The past year has meant MASSIVE changes in my life... Last november I left MJJF after spending up towards 15 hours a day working behind the scenes for 5 years. I got to know Trish, Chichi, Gary... the old modsquad. I loved everyone like my sister or brother - still do. I poured my heart into MJJF, but often times, good things come to an end, as did my time with MJJF - just as MJJF became MJJC. Maybe that's why I've never become a regular here... By now nobody probably even remembers I was here!

In Febuary I left my native country to work as a social worker for 6 months on the streets of Los Angeles.

For 6 months I lived under conditions that would shock the majority of people I know. I lived in a tiny room with another woman whom I did not know, and who was 20 years my senior. I ate in a cafeteria 3 meals a day, and the food was often either over-cooked or downright bad, but it was food - and free. Everything I used was worn down, wrecked or non-existant. The car I drove had to be started with a screw-driver and the door held closed with a bungee-chord.

I worked part-time as a outreach worker, sitting on street-corners and beaches trying to reach out to all those people you pass on the street and never even see. Often times we didn't have enough money or food to do this properly, so it was first-come-first serve... We would go out on Venice Beach where there are HUNDREDS of homeless people, and we'd bring 50 sack lunches... We would maybe have 24 bottles of water, and too bad if you were number 25. We met people shivering because it was 60 degrees out, and all they had were a pair of shorts and a tank-top, and we had no blankets to give them. No room in the car to take them back with us to give them new clothes.

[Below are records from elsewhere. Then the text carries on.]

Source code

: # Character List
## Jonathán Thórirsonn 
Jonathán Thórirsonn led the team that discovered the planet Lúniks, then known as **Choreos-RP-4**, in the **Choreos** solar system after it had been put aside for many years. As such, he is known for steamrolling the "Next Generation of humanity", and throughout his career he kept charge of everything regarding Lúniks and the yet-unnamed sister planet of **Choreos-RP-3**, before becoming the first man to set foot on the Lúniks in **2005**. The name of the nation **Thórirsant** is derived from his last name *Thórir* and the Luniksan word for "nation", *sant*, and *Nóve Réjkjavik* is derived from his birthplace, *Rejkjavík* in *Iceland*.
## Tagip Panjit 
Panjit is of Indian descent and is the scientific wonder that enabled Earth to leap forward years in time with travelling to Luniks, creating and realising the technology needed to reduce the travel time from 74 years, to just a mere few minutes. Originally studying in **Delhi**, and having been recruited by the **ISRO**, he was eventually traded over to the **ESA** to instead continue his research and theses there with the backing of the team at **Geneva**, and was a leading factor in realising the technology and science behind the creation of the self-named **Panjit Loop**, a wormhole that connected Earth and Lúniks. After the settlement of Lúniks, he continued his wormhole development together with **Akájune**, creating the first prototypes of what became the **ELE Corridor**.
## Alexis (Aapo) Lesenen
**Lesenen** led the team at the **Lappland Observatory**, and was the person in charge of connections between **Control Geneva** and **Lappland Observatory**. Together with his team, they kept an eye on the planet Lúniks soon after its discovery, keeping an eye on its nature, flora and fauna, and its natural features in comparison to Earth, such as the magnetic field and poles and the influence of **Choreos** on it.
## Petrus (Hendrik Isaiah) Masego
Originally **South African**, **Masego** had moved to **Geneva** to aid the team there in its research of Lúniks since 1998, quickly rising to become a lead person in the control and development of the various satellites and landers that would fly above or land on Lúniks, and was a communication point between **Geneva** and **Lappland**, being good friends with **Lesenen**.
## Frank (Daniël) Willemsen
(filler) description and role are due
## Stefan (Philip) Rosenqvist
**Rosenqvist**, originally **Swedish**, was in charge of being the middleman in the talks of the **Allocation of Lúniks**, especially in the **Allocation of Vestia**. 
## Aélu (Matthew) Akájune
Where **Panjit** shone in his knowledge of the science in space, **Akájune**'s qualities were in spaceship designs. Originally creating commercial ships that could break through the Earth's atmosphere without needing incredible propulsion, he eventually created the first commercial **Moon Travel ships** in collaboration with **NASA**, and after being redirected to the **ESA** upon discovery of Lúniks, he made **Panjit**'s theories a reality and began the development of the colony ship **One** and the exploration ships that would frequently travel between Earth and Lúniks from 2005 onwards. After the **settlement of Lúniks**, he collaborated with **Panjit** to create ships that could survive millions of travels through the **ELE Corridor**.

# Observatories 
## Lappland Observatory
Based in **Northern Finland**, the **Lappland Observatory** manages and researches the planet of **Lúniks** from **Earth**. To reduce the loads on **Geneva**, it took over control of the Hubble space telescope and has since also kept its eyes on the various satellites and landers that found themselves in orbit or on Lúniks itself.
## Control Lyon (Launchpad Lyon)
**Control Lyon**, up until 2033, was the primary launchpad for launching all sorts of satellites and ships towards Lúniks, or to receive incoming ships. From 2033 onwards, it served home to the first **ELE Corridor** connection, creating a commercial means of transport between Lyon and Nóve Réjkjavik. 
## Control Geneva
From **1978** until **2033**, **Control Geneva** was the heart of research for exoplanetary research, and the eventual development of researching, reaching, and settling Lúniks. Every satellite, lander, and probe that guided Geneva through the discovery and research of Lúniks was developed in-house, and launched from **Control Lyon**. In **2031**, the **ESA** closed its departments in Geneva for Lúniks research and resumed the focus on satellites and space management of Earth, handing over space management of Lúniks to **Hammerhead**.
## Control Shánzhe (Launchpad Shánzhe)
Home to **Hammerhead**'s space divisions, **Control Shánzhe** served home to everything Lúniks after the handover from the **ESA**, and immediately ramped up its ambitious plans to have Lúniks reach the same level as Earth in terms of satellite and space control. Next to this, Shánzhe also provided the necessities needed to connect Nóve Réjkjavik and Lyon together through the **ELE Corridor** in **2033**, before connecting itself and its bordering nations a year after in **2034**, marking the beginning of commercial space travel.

Part time I worked in a shelter for women who are homeless, drug-users, victims of any kind of abuse, and most of them have had their lives shattered into pieces with no way out. We would try to teach them that regardless of what they've done, someone still loves them. I loved them. With every ounce of me, those girls became my everything.

Once one of the ladies got bitten in the face by a brown recluse spider - a nasty little thing that can possibly kill you due to a really serious infection in the bite. She got a wound the size of a dime on the side of her face, but as she had no insurance and we had no money, we couldn't take her to the doctor. So she cleaned it at least twice a day with hydro-peroxide, and we just had to hope she would stay alive. Only if she stopped breathing could we call for help.

I grew really close to these girls. Some of the women living at the center became my best friends, symbols of hope in humanity, because they survived despite the world trying to kill them. The church became my religious home, with the pastor being the most inspirational man I have EVER met in my life... giving up fame and fortune to reach the homeless and broken. Regaining both the fame and fortune, but remaining a selfless man who cried on stage after hearing the story of a 16-year-old girl.

And then... come the summer and I went back to my own country. I spent a month having an adventure of a lifetime with some of my best friends. I saw places I had only dreamt of, and did things I had always wanted to do.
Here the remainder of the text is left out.